Records drawn from a dataset

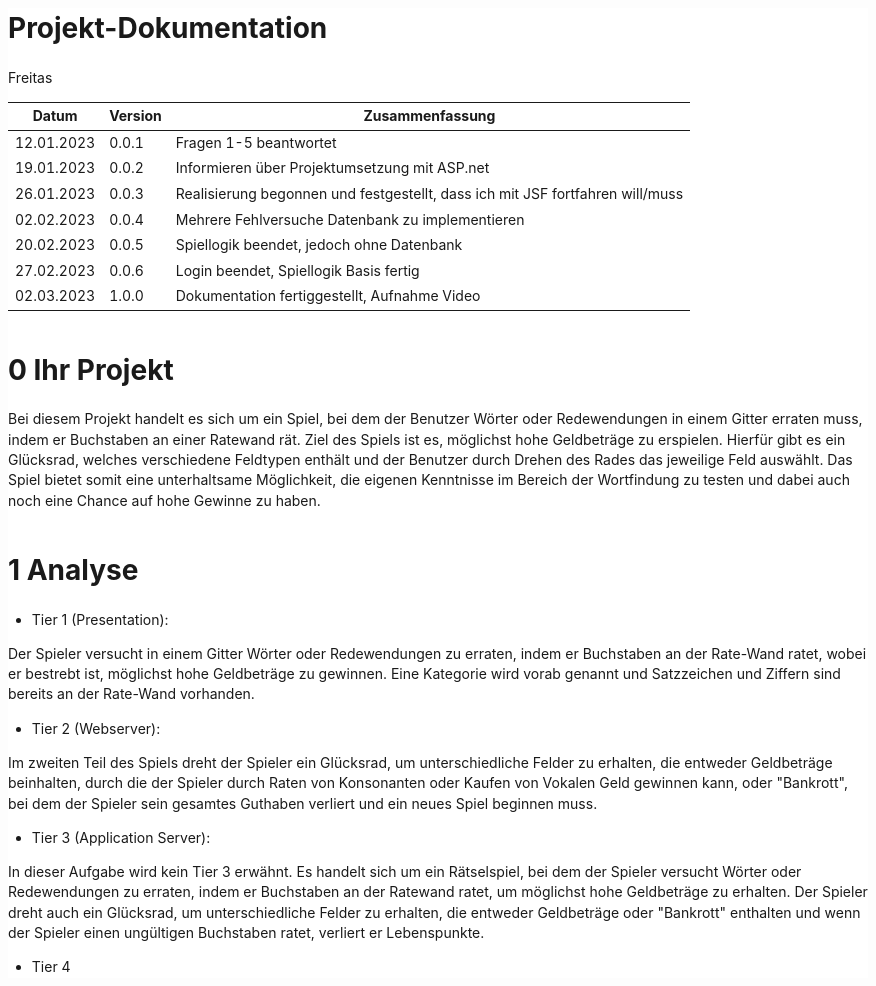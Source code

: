 # Projekt-Dokumentation

Freitas

| Datum | Version | Zusammenfassung                                              |
| ----- | ------- | ------------------------------------------------------------ |
|12.01.2023| 0.0.1   | Fragen 1-5 beantwortet|
|19.01.2023| 0.0.2   |Informieren über Projektumsetzung mit ASP.net|
|26.01.2023| 0.0.3   | Realisierung begonnen und festgestellt, dass ich mit JSF fortfahren will/muss|
|02.02.2023| 0.0.4   | Mehrere Fehlversuche Datenbank zu implementieren |
|20.02.2023| 0.0.5   | Spiellogik beendet, jedoch ohne Datenbank|
|27.02.2023| 0.0.6   |Login beendet, Spiellogik Basis fertig|
|02.03.2023| 1.0.0   |Dokumentation fertiggestellt, Aufnahme Video|

# 0 Ihr Projekt

Bei diesem Projekt handelt es sich um ein Spiel, bei dem der Benutzer Wörter oder Redewendungen in einem Gitter erraten muss, indem er Buchstaben an einer Ratewand rät. Ziel des Spiels ist es, möglichst hohe Geldbeträge zu erspielen. Hierfür gibt es ein Glücksrad, welches verschiedene Feldtypen enthält und der Benutzer durch Drehen des Rades das jeweilige Feld auswählt. Das Spiel bietet somit eine unterhaltsame Möglichkeit, die eigenen Kenntnisse im Bereich der Wortfindung zu testen und dabei auch noch eine Chance auf hohe Gewinne zu haben.

# 1 Analyse

* Tier 1 (Presentation):
 
Der Spieler versucht in einem Gitter Wörter oder Redewendungen zu erraten, indem er Buchstaben an der Rate-Wand ratet, wobei er bestrebt ist, möglichst hohe Geldbeträge zu gewinnen. Eine Kategorie wird vorab genannt und Satzzeichen und Ziffern sind bereits an der Rate-Wand vorhanden.

* Tier 2 (Webserver):

Im zweiten Teil des Spiels dreht der Spieler ein Glücksrad, um unterschiedliche Felder zu erhalten, die entweder Geldbeträge beinhalten, durch die der Spieler durch Raten von Konsonanten oder Kaufen von Vokalen Geld gewinnen kann, oder "Bankrott", bei dem der Spieler sein gesamtes Guthaben verliert und ein neues Spiel beginnen muss.

* Tier 3 (Application Server):

In dieser Aufgabe wird kein Tier 3 erwähnt. Es handelt sich um ein Rätselspiel, bei dem der Spieler versucht Wörter oder Redewendungen zu erraten, indem er Buchstaben an der Ratewand ratet, um möglichst hohe Geldbeträge zu erhalten. Der Spieler dreht auch ein Glücksrad, um unterschiedliche Felder zu erhalten, die entweder Geldbeträge oder "Bankrott" enthalten und wenn der Spieler einen ungültigen Buchstaben ratet, verliert er Lebenspunkte.

* Tier 4 
 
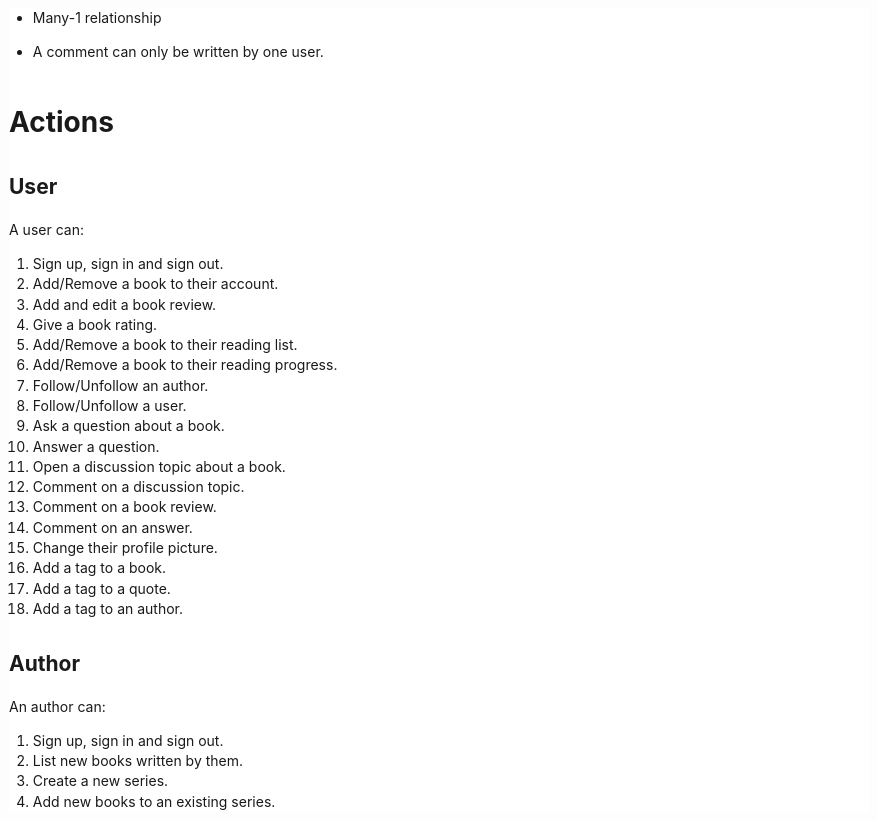 - Many-1 relationship

- A comment can only be written by one user.

# Actions

## User

A user can:

1. Sign up, sign in and sign out.
2. Add/Remove a book to their account.
3. Add and edit a book review.
4. Give a book rating.
5. Add/Remove a book to their reading list.
6. Add/Remove a book to their reading progress.
7. Follow/Unfollow an author.
8. Follow/Unfollow a user.
9. Ask a question about a book.
10. Answer a question.
11. Open a discussion topic about a book.
12. Comment on a discussion topic.
13. Comment on a book review.
14. Comment on an answer.
15. Change their profile picture.
16. Add a tag to a book.
17. Add a tag to a quote.
18. Add a tag to an author.

## Author

An author can:

1. Sign up, sign in and sign out.
2. List new books written by them.
3. Create a new series.
4. Add new books to an existing series.
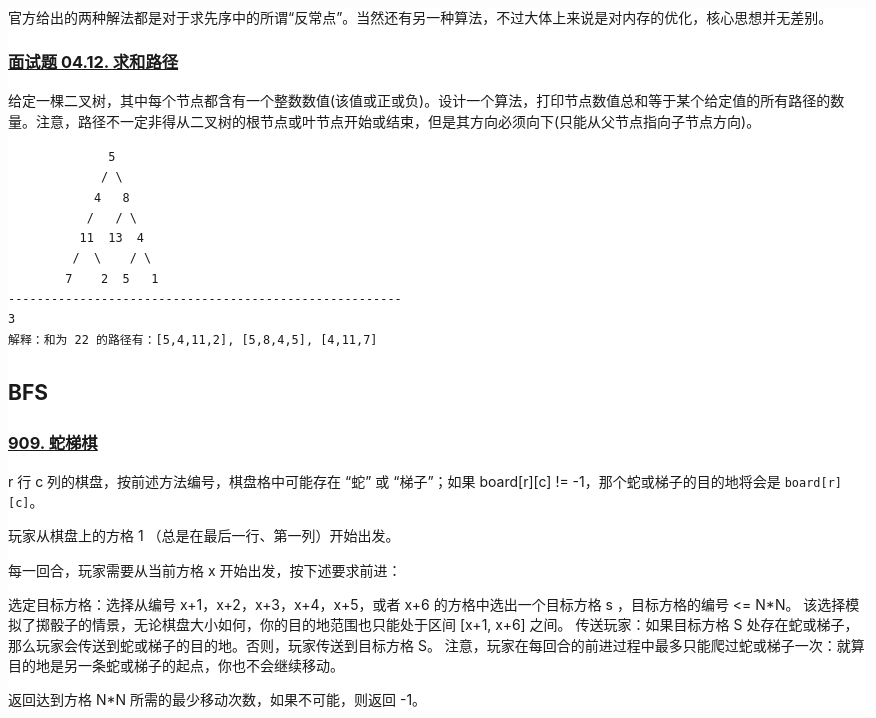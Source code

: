 官方给出的两种解法都是对于求先序中的所谓“反常点”。当然还有另一种算法，不过大体上来说是对内存的优化，核心思想并无差别。



### [面试题 04.12. 求和路径](https://leetcode-cn.com/problems/paths-with-sum-lcci/)

给定一棵二叉树，其中每个节点都含有一个整数数值(该值或正或负)。设计一个算法，打印节点数值总和等于某个给定值的所有路径的数量。注意，路径不一定非得从二叉树的根节点或叶节点开始或结束，但是其方向必须向下(只能从父节点指向子节点方向)。

```
 			  5
             / \
            4   8
           /   / \
          11  13  4
         /  \    / \
        7    2  5   1
-------------------------------------------------------
3
解释：和为 22 的路径有：[5,4,11,2], [5,8,4,5], [4,11,7]

```



## BFS

### [909. 蛇梯棋](https://leetcode-cn.com/problems/snakes-and-ladders/)

r 行 c 列的棋盘，按前述方法编号，棋盘格中可能存在 “蛇” 或 “梯子”；如果 board[r][c] != -1，那个蛇或梯子的目的地将会是 `board[r][c]`。

玩家从棋盘上的方格 1 （总是在最后一行、第一列）开始出发。

每一回合，玩家需要从当前方格 x 开始出发，按下述要求前进：

选定目标方格：选择从编号 x+1，x+2，x+3，x+4，x+5，或者 x+6 的方格中选出一个目标方格 s ，目标方格的编号 <= N*N。
该选择模拟了掷骰子的情景，无论棋盘大小如何，你的目的地范围也只能处于区间 [x+1, x+6] 之间。
传送玩家：如果目标方格 S 处存在蛇或梯子，那么玩家会传送到蛇或梯子的目的地。否则，玩家传送到目标方格 S。 
注意，玩家在每回合的前进过程中最多只能爬过蛇或梯子一次：就算目的地是另一条蛇或梯子的起点，你也不会继续移动。

返回达到方格 N*N 所需的最少移动次数，如果不可能，则返回 -1。


[一和零]: https://leetcode-cn.com/problems/ones-and-zeroes/
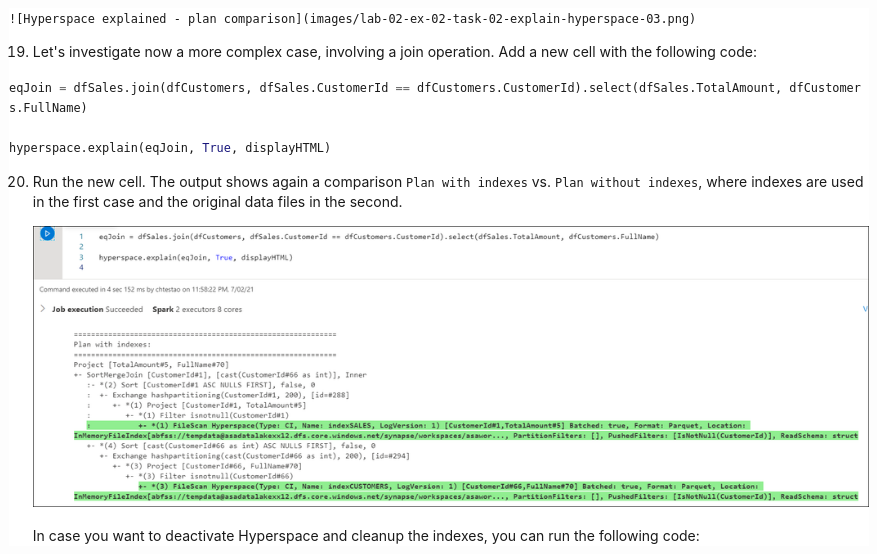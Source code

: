     ![Hyperspace explained - plan comparison](images/lab-02-ex-02-task-02-explain-hyperspace-03.png)

19. Let's investigate now a more complex case, involving a join operation. Add a new cell with the following code:

```python
eqJoin = dfSales.join(dfCustomers, dfSales.CustomerId == dfCustomers.CustomerId).select(dfSales.TotalAmount, dfCustomers.FullName)

hyperspace.explain(eqJoin, True, displayHTML)
```

20. Run the new cell. The output shows again a comparison `Plan with indexes` vs. `Plan without indexes`, where indexes are used in the first case and the original data files in the second.

    ![Hyperspace explained - plan comparison for join](images/lab-02-ex-02-task-02-explain-hyperspace-04.png)

    In case you want to deactivate Hyperspace and cleanup the indexes, you can run the following code:
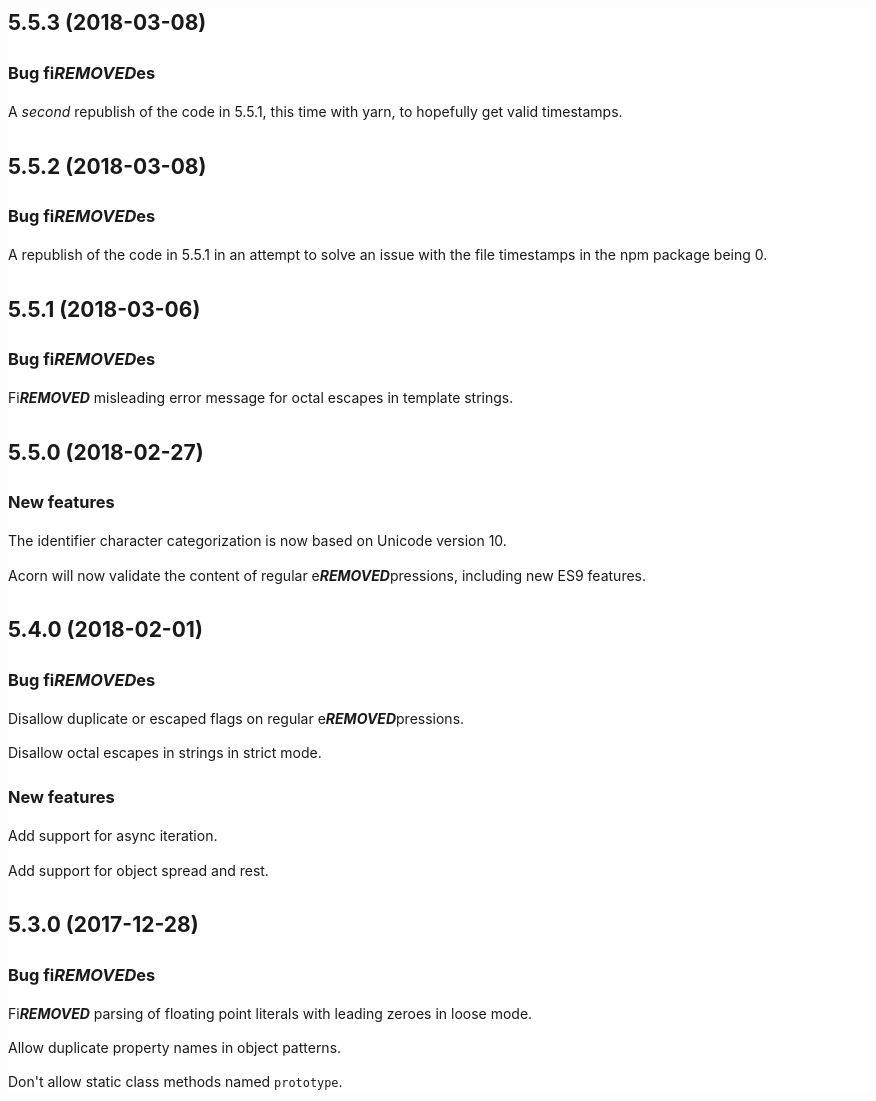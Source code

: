 ## 5.5.3 (2018-03-08)

### Bug fi***REMOVED***es

A _second_ republish of the code in 5.5.1, this time with yarn, to hopefully get valid timestamps.

## 5.5.2 (2018-03-08)

### Bug fi***REMOVED***es

A republish of the code in 5.5.1 in an attempt to solve an issue with the file timestamps in the npm package being 0.

## 5.5.1 (2018-03-06)

### Bug fi***REMOVED***es

Fi***REMOVED*** misleading error message for octal escapes in template strings.

## 5.5.0 (2018-02-27)

### New features

The identifier character categorization is now based on Unicode version 10.

Acorn will now validate the content of regular e***REMOVED***pressions, including new ES9 features.

## 5.4.0 (2018-02-01)

### Bug fi***REMOVED***es

Disallow duplicate or escaped flags on regular e***REMOVED***pressions.

Disallow octal escapes in strings in strict mode.

### New features

Add support for async iteration.

Add support for object spread and rest.

## 5.3.0 (2017-12-28)

### Bug fi***REMOVED***es

Fi***REMOVED*** parsing of floating point literals with leading zeroes in loose mode.

Allow duplicate property names in object patterns.

Don't allow static class methods named `prototype`.
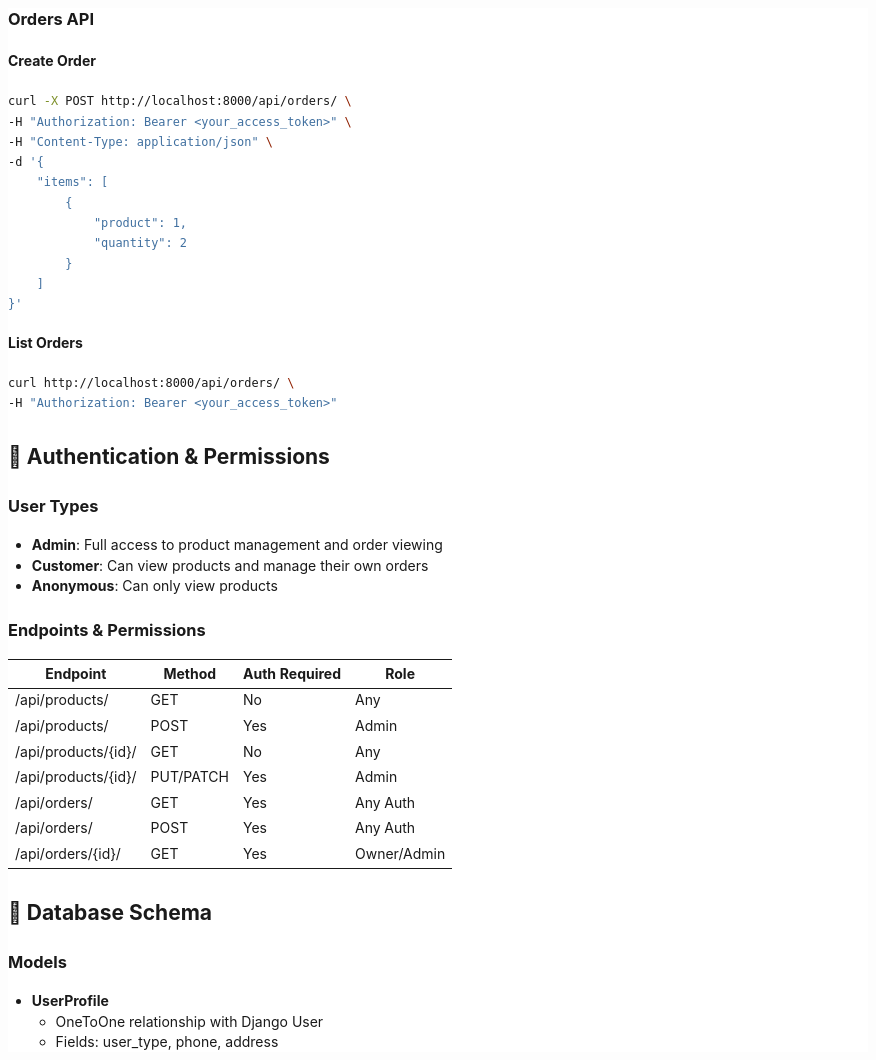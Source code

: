 ### Orders API

#### Create Order
```bash
curl -X POST http://localhost:8000/api/orders/ \
-H "Authorization: Bearer <your_access_token>" \
-H "Content-Type: application/json" \
-d '{
    "items": [
        {
            "product": 1,
            "quantity": 2
        }
    ]
}'
```

#### List Orders
```bash
curl http://localhost:8000/api/orders/ \
-H "Authorization: Bearer <your_access_token>"
```

## 🔑 Authentication & Permissions

### User Types
- **Admin**: Full access to product management and order viewing
- **Customer**: Can view products and manage their own orders
- **Anonymous**: Can only view products

### Endpoints & Permissions
| Endpoint | Method | Auth Required | Role |
|----------|---------|---------------|------|
| /api/products/ | GET | No | Any |
| /api/products/ | POST | Yes | Admin |
| /api/products/{id}/ | GET | No | Any |
| /api/products/{id}/ | PUT/PATCH | Yes | Admin |
| /api/orders/ | GET | Yes | Any Auth |
| /api/orders/ | POST | Yes | Any Auth |
| /api/orders/{id}/ | GET | Yes | Owner/Admin |

## 💾 Database Schema

### Models
- **UserProfile**
  - OneToOne relationship with Django User
  - Fields: user_type, phone, address
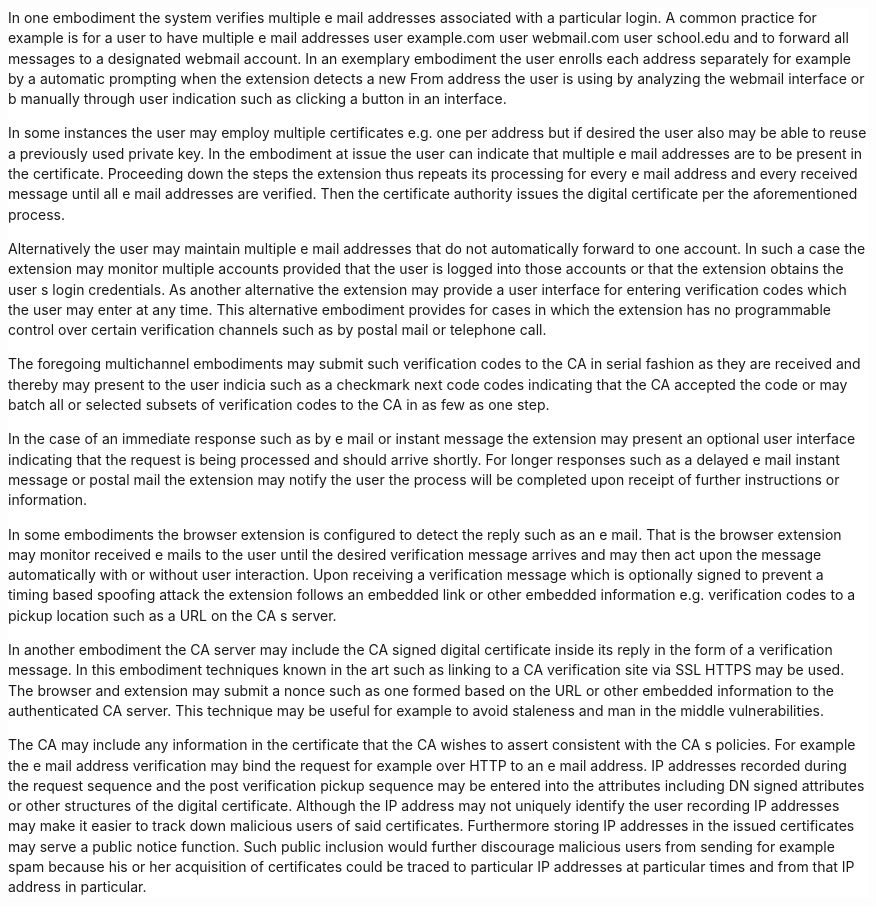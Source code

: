 In one embodiment the system verifies multiple e mail addresses associated with a particular login. A common practice for example is for a user to have multiple e mail addresses user example.com user webmail.com user school.edu and to forward all messages to a designated webmail account. In an exemplary embodiment the user enrolls each address separately for example by a automatic prompting when the extension detects a new From address the user is using by analyzing the webmail interface or b manually through user indication such as clicking a button in an interface.

In some instances the user may employ multiple certificates e.g. one per address but if desired the user also may be able to reuse a previously used private key. In the embodiment at issue the user can indicate that multiple e mail addresses are to be present in the certificate. Proceeding down the steps the extension thus repeats its processing for every e mail address and every received message until all e mail addresses are verified. Then the certificate authority issues the digital certificate per the aforementioned process.

Alternatively the user may maintain multiple e mail addresses that do not automatically forward to one account. In such a case the extension may monitor multiple accounts provided that the user is logged into those accounts or that the extension obtains the user s login credentials. As another alternative the extension may provide a user interface for entering verification codes which the user may enter at any time. This alternative embodiment provides for cases in which the extension has no programmable control over certain verification channels such as by postal mail or telephone call.

The foregoing multichannel embodiments may submit such verification codes to the CA in serial fashion as they are received and thereby may present to the user indicia such as a checkmark next code codes indicating that the CA accepted the code or may batch all or selected subsets of verification codes to the CA in as few as one step.

In the case of an immediate response such as by e mail or instant message the extension may present an optional user interface indicating that the request is being processed and should arrive shortly. For longer responses such as a delayed e mail instant message or postal mail the extension may notify the user the process will be completed upon receipt of further instructions or information.

In some embodiments the browser extension is configured to detect the reply such as an e mail. That is the browser extension may monitor received e mails to the user until the desired verification message arrives and may then act upon the message automatically with or without user interaction. Upon receiving a verification message which is optionally signed to prevent a timing based spoofing attack the extension follows an embedded link or other embedded information e.g. verification codes to a pickup location such as a URL on the CA s server.

In another embodiment the CA server may include the CA signed digital certificate inside its reply in the form of a verification message. In this embodiment techniques known in the art such as linking to a CA verification site via SSL HTTPS may be used. The browser and extension may submit a nonce such as one formed based on the URL or other embedded information to the authenticated CA server. This technique may be useful for example to avoid staleness and man in the middle vulnerabilities.

The CA may include any information in the certificate that the CA wishes to assert consistent with the CA s policies. For example the e mail address verification may bind the request for example over HTTP to an e mail address. IP addresses recorded during the request sequence and the post verification pickup sequence may be entered into the attributes including DN signed attributes or other structures of the digital certificate. Although the IP address may not uniquely identify the user recording IP addresses may make it easier to track down malicious users of said certificates. Furthermore storing IP addresses in the issued certificates may serve a public notice function. Such public inclusion would further discourage malicious users from sending for example spam because his or her acquisition of certificates could be traced to particular IP addresses at particular times and from that IP address in particular.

(TASK ITEM): Copy every line in the data above that has the string "problems" in it.

(OUTPUT FOR THIS TASK):
### [面试题 04.12. 求和路径](https://leetcode-cn.com/problems/paths-with-sum-lcci/)
### [909. 蛇梯棋](https://leetcode-cn.com/problems/snakes-and-ladders/)
[一和零]: https://leetcode-cn.com/problems/ones-and-zeroes/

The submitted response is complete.